Output each entry below as it stands, leaving out every picture.

● **Material shown**

........

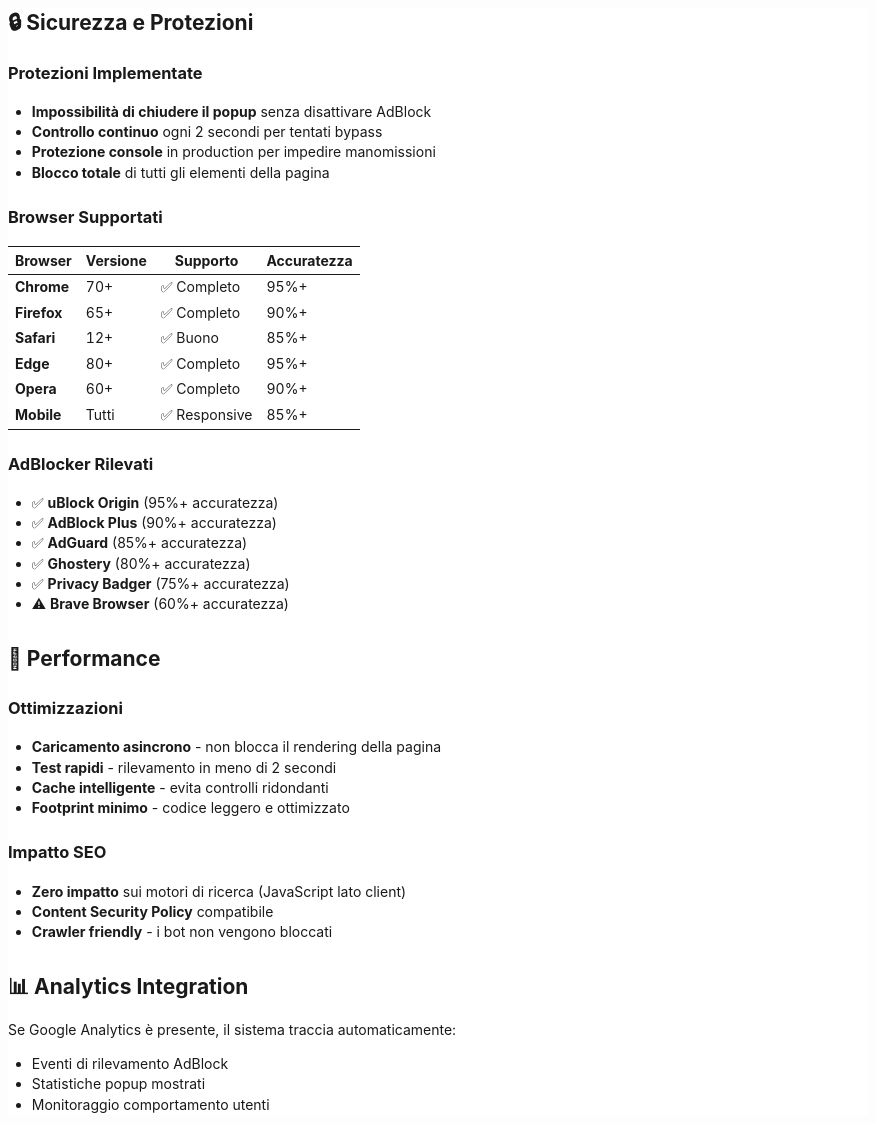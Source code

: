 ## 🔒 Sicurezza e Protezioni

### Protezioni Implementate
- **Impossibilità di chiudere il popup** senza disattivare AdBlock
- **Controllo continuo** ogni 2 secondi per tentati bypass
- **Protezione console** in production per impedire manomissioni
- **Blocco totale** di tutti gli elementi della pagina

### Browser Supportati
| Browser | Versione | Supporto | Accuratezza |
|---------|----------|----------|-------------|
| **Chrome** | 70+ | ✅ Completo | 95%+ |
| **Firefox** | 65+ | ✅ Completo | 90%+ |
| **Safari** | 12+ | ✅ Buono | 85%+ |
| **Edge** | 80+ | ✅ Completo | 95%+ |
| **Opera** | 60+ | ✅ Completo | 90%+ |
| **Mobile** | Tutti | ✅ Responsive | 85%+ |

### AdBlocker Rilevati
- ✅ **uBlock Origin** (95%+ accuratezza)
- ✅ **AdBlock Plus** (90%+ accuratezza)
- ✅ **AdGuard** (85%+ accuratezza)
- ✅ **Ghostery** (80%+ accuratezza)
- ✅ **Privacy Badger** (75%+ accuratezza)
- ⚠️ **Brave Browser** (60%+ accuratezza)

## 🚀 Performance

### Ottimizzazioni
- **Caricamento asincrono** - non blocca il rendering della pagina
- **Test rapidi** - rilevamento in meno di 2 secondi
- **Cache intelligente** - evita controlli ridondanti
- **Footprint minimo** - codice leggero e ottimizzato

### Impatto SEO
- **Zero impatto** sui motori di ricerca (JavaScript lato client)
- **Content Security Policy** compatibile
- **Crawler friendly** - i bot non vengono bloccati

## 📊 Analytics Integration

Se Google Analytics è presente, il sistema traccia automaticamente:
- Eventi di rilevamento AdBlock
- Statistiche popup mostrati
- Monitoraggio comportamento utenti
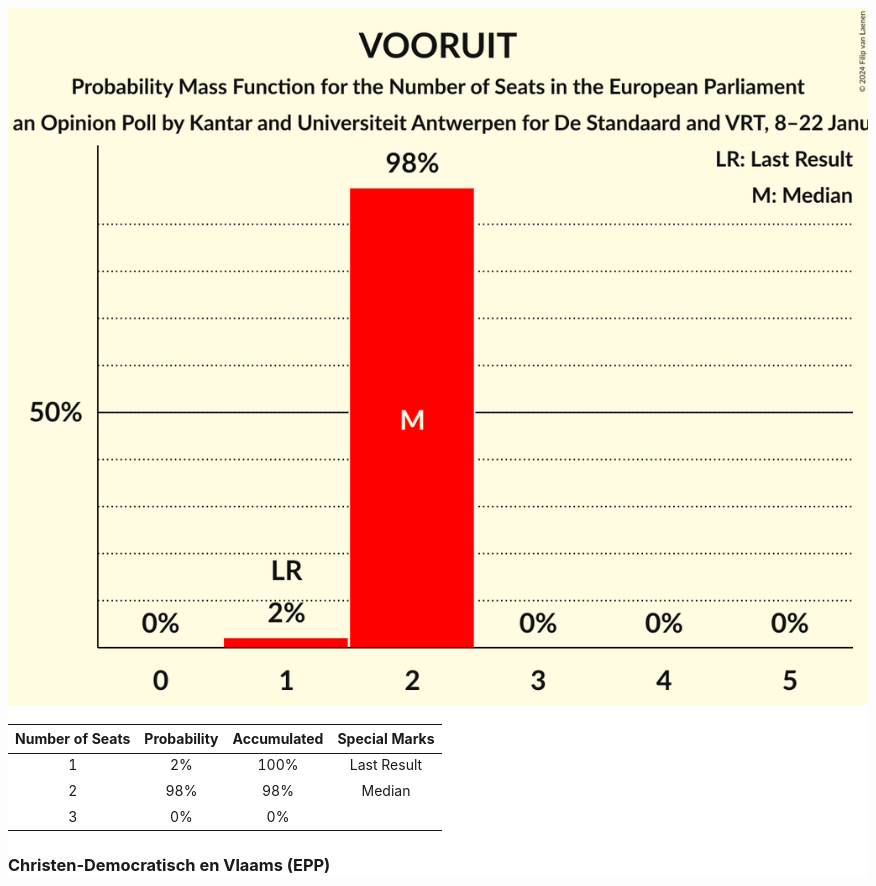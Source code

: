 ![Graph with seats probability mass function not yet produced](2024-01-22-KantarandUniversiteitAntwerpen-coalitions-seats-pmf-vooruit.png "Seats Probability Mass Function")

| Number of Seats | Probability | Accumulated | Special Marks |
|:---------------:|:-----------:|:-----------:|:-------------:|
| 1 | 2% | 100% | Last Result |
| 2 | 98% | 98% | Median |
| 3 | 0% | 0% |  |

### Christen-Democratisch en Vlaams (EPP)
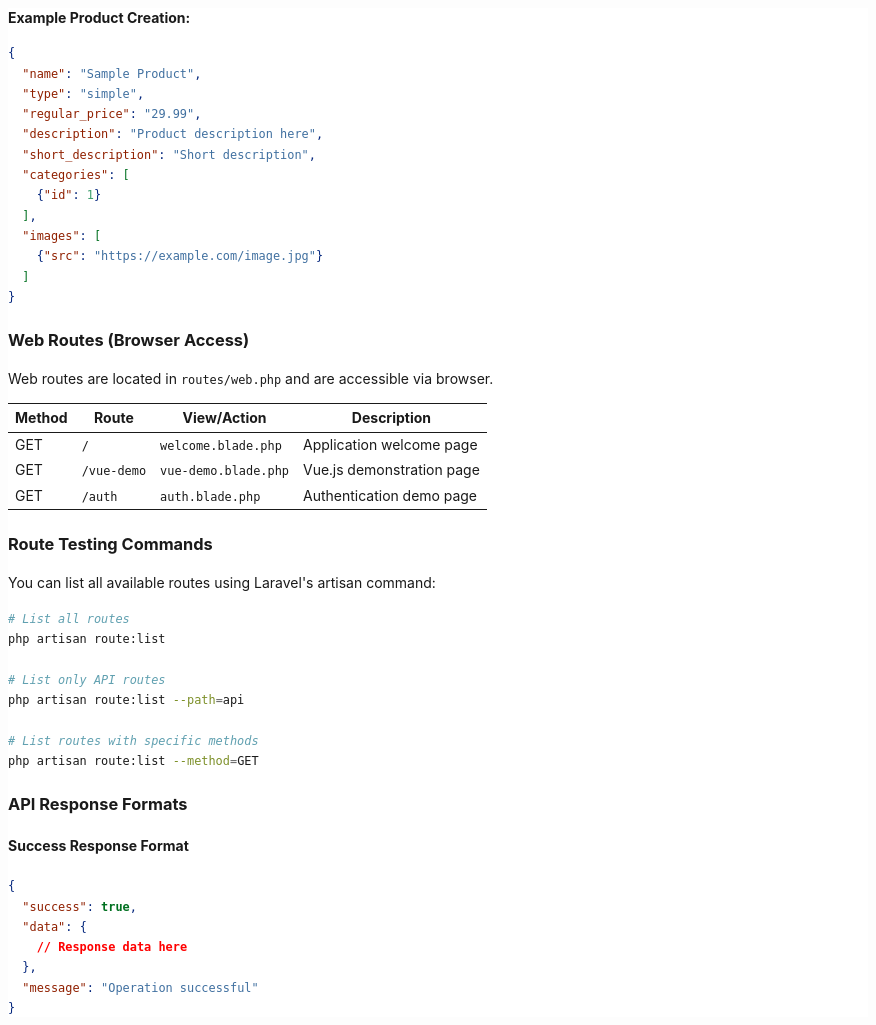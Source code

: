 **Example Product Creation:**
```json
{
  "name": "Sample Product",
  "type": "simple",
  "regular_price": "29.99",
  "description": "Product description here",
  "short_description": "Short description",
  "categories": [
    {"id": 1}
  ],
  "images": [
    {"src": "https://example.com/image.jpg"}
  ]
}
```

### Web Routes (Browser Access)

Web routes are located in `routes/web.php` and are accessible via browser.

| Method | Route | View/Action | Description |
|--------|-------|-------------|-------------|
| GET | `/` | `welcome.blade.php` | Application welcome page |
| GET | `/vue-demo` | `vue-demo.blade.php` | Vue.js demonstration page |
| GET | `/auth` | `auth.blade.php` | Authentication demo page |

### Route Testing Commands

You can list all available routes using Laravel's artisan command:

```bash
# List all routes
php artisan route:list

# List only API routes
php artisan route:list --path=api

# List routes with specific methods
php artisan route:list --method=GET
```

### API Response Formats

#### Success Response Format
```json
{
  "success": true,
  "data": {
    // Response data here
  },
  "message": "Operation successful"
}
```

........

● **Answer to this exercise**
Source code

: ## 🔒 Sicurezza e Protezioni

### Protezioni Implementate
- **Impossibilità di chiudere il popup** senza disattivare AdBlock
- **Controllo continuo** ogni 2 secondi per tentati bypass
- **Protezione console** in production per impedire manomissioni
- **Blocco totale** di tutti gli elementi della pagina

### Browser Supportati
| Browser | Versione | Supporto | Accuratezza |
|---------|----------|----------|-------------|
| **Chrome** | 70+ | ✅ Completo | 95%+ |
| **Firefox** | 65+ | ✅ Completo | 90%+ |
| **Safari** | 12+ | ✅ Buono | 85%+ |
| **Edge** | 80+ | ✅ Completo | 95%+ |
| **Opera** | 60+ | ✅ Completo | 90%+ |
| **Mobile** | Tutti | ✅ Responsive | 85%+ |

### AdBlocker Rilevati
- ✅ **uBlock Origin** (95%+ accuratezza)
- ✅ **AdBlock Plus** (90%+ accuratezza)
- ✅ **AdGuard** (85%+ accuratezza)
- ✅ **Ghostery** (80%+ accuratezza)
- ✅ **Privacy Badger** (75%+ accuratezza)
- ⚠️ **Brave Browser** (60%+ accuratezza)

## 🚀 Performance

### Ottimizzazioni
- **Caricamento asincrono** - non blocca il rendering della pagina
- **Test rapidi** - rilevamento in meno di 2 secondi
- **Cache intelligente** - evita controlli ridondanti
- **Footprint minimo** - codice leggero e ottimizzato

### Impatto SEO
- **Zero impatto** sui motori di ricerca (JavaScript lato client)
- **Content Security Policy** compatibile
- **Crawler friendly** - i bot non vengono bloccati

## 📊 Analytics Integration

Se Google Analytics è presente, il sistema traccia automaticamente:
- Eventi di rilevamento AdBlock
- Statistiche popup mostrati
- Monitoraggio comportamento utenti
Source code

: ![Graph with seats probability mass function not yet produced](2024-01-22-KantarandUniversiteitAntwerpen-coalitions-seats-pmf-vooruit.png "Seats Probability Mass Function")

| Number of Seats | Probability | Accumulated | Special Marks |
|:---------------:|:-----------:|:-----------:|:-------------:|
| 1 | 2% | 100% | Last Result |
| 2 | 98% | 98% | Median |
| 3 | 0% | 0% |  |

### Christen-Democratisch en Vlaams (EPP)
Source code

: **Example Product Creation:**
```json
{
  "name": "Sample Product",
  "type": "simple",
  "regular_price": "29.99",
  "description": "Product description here",
  "short_description": "Short description",
  "categories": [
    {"id": 1}
  ],
  "images": [
    {"src": "https://example.com/image.jpg"}
  ]
}
```

### Web Routes (Browser Access)

Web routes are located in `routes/web.php` and are accessible via browser.

| Method | Route | View/Action | Description |
|--------|-------|-------------|-------------|
| GET | `/` | `welcome.blade.php` | Application welcome page |
| GET | `/vue-demo` | `vue-demo.blade.php` | Vue.js demonstration page |
| GET | `/auth` | `auth.blade.php` | Authentication demo page |

### Route Testing Commands

You can list all available routes using Laravel's artisan command:

```bash
# List all routes
php artisan route:list

# List only API routes
php artisan route:list --path=api

# List routes with specific methods
php artisan route:list --method=GET
```

### API Response Formats

#### Success Response Format
```json
{
  "success": true,
  "data": {
    // Response data here
  },
  "message": "Operation successful"
}
```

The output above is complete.